Une mission aux résultats prometteurs
Depuis 2011, AMIES remplit sa mission de développer et rendre plus visibles les relations entre entreprises et laboratoires de mathématiques. Au-delà d’AMIES, c’est toute la communauté mathématique française qui est impliquée, de nombreuses collaborations avec des entreprises se font directement dans les laboratoires ou par les membres du réseau MSO. Par ailleurs, les formations de niveau master en mathématiques sont depuis longtemps en lien avec les entreprises, au travers des stages en entreprise, du développement de l’alternance et de l’intervention d’entreprises dans les formations. À l’issue d’une formation bac+5 en mathématiques en lien avec les entreprises, les trois quarts des diplômés sont en emploi peu après l’obtention du diplôme. Le taux d’emploi des docteurs 2017 en mathématiques est de 91 % au printemps 2018 (à comparer au taux de 86 % des docteurs, toutes disciplines confondues, un an après la soutenance). Parmi ceux-ci, 25 % sont dans le secteur privé.

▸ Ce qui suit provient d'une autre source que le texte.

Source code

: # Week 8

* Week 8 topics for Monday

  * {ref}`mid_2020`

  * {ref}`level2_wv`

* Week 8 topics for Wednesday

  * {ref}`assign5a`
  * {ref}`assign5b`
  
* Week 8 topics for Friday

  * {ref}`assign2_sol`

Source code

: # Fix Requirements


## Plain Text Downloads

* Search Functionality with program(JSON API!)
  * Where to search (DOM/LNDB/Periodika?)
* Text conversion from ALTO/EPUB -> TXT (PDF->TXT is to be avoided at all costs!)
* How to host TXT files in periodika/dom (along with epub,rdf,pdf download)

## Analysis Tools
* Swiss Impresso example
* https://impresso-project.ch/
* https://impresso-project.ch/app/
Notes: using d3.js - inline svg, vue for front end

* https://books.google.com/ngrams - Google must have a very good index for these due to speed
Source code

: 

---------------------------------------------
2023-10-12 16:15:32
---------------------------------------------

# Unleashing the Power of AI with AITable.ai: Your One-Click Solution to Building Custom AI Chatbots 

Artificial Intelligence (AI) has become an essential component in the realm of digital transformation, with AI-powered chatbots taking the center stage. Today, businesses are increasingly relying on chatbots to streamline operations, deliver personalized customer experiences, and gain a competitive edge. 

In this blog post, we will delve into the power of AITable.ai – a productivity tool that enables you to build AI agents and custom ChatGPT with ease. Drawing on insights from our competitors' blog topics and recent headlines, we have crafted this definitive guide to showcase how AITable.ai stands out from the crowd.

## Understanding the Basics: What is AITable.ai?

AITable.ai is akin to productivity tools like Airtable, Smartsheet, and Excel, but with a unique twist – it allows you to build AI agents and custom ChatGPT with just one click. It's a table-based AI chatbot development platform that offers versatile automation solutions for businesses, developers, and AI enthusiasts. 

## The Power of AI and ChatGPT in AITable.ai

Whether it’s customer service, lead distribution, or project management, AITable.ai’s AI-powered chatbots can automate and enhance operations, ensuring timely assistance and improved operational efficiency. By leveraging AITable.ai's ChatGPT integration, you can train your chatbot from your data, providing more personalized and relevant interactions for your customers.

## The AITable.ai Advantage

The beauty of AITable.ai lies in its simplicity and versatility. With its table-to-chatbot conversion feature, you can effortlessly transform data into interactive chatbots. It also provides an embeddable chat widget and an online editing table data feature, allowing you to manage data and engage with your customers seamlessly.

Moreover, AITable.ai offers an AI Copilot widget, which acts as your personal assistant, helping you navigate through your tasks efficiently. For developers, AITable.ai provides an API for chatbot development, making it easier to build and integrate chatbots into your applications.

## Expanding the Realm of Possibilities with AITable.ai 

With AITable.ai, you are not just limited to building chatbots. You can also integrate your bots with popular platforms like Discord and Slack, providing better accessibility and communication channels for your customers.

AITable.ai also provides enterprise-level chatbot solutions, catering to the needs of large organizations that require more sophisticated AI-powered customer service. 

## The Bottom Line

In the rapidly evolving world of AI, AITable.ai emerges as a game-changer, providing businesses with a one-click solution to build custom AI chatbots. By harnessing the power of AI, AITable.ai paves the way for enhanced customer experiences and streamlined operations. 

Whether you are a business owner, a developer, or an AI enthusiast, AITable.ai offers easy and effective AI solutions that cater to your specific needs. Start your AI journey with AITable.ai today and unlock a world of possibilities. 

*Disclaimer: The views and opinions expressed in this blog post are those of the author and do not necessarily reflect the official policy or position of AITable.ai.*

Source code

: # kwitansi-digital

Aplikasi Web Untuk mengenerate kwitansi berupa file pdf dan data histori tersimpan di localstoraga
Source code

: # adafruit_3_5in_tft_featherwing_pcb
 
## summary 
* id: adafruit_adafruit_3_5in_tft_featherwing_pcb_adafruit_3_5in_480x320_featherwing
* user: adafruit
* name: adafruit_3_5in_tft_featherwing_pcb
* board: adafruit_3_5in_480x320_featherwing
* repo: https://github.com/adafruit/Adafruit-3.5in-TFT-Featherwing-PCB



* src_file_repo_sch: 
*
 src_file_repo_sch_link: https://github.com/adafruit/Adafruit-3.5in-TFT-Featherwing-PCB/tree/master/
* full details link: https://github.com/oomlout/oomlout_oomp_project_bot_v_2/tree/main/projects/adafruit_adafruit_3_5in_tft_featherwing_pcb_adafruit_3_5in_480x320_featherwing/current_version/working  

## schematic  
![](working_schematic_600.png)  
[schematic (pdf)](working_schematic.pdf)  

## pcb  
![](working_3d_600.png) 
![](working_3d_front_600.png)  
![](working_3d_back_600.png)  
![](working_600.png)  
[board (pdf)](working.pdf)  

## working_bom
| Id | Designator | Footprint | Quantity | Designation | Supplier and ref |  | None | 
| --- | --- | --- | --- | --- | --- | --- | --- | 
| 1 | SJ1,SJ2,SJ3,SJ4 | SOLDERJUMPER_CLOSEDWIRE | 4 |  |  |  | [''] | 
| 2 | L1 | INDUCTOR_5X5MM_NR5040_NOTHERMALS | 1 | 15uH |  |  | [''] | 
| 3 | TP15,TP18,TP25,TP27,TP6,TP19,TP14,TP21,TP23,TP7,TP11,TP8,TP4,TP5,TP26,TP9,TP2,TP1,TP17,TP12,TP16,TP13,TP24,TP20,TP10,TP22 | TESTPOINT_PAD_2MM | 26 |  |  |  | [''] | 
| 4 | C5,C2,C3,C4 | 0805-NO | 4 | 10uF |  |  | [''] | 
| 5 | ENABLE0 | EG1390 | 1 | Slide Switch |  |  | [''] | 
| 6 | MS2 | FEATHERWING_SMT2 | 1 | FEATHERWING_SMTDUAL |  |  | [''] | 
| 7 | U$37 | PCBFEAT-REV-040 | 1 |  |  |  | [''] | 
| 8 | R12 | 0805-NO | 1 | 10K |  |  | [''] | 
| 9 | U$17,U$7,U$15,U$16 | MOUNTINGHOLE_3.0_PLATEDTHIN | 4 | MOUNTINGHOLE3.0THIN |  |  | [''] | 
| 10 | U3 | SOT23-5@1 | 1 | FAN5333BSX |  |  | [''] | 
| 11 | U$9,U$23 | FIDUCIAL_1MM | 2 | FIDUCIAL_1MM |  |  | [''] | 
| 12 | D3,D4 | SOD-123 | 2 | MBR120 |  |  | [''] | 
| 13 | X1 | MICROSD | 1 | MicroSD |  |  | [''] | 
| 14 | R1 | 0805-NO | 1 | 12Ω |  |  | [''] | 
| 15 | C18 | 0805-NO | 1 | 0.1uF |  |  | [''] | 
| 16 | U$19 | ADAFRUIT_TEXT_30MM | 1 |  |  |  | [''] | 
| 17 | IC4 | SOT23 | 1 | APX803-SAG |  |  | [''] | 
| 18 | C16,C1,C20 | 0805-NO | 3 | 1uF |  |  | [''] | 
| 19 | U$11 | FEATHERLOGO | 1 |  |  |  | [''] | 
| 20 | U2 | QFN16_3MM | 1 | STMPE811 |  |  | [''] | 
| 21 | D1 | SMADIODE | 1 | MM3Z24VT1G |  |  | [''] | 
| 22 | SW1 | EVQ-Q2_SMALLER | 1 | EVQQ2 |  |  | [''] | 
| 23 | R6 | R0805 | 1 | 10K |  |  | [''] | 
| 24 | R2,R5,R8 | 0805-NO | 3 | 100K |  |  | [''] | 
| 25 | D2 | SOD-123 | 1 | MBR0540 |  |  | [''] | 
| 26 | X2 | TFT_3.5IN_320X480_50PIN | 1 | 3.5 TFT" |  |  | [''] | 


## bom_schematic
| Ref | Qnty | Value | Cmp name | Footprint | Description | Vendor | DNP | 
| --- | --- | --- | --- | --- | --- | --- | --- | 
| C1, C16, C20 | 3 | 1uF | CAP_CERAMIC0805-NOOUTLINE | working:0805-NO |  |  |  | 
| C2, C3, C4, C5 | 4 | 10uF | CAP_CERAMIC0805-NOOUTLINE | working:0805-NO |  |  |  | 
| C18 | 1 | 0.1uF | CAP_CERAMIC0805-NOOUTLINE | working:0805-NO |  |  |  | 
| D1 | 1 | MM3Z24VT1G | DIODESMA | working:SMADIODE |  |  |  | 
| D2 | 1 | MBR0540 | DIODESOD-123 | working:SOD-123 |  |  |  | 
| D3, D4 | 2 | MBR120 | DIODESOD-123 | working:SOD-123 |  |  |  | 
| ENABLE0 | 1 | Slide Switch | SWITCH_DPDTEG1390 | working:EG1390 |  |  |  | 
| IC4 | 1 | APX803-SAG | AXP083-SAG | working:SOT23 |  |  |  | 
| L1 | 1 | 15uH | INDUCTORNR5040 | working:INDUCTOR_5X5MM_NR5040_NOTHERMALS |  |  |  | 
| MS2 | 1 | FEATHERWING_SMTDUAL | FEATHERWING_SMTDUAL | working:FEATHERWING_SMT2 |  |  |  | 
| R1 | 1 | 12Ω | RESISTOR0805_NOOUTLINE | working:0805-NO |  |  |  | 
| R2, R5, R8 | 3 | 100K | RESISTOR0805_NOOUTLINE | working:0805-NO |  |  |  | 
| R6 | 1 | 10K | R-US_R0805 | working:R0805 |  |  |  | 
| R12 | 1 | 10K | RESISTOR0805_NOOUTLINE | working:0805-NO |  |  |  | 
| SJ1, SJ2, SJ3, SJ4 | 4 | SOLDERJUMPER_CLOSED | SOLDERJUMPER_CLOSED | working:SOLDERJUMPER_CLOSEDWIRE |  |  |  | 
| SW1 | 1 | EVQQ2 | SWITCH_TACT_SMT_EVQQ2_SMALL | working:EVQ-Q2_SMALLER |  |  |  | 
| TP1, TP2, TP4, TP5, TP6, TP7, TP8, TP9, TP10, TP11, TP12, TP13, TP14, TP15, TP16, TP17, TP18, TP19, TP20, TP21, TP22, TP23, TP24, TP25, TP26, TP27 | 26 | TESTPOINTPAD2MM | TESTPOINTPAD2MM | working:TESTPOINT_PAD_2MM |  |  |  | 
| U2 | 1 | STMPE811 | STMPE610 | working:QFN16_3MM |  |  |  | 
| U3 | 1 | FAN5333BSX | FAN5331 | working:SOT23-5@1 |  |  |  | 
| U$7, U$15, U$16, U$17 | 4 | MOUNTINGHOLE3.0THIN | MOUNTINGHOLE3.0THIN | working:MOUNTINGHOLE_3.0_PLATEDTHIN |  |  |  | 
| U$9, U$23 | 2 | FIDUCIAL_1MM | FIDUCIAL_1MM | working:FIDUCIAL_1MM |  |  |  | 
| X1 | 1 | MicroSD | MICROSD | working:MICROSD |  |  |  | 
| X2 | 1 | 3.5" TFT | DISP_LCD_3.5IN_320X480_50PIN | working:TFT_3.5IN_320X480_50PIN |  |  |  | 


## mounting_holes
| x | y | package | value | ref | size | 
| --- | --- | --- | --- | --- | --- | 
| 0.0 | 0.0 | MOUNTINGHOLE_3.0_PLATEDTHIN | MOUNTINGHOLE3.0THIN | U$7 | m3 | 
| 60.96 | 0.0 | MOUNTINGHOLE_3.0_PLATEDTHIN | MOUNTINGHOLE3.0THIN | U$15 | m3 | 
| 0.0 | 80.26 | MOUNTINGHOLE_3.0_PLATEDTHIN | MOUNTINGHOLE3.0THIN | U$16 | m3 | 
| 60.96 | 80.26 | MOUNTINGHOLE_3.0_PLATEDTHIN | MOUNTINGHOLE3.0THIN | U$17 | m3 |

Côté entreprises, les mathématiques sont très présentes dans l’innovation, au travers de l’intelligence artificielle par exemple, mais plus globalement au travers de l’économie numérique et de l’industrie 4.0, qui impliquent d’interconnecter l’ensemble de la chaîne de production, les modèles numériques, voire les produits finaux. Les gains attendus sont importants pour la maintenance prédictive, le pilotage en temps réel de la production, la détection précoce des dérives, mais aussi la réduction de la consommation d’énergie. Les défis scientifiques associés sont nombreux : sécurité des communications ; liens entre modélisation, simulation ; gestion et exploitation ; interopérabilité des systèmes et des formats…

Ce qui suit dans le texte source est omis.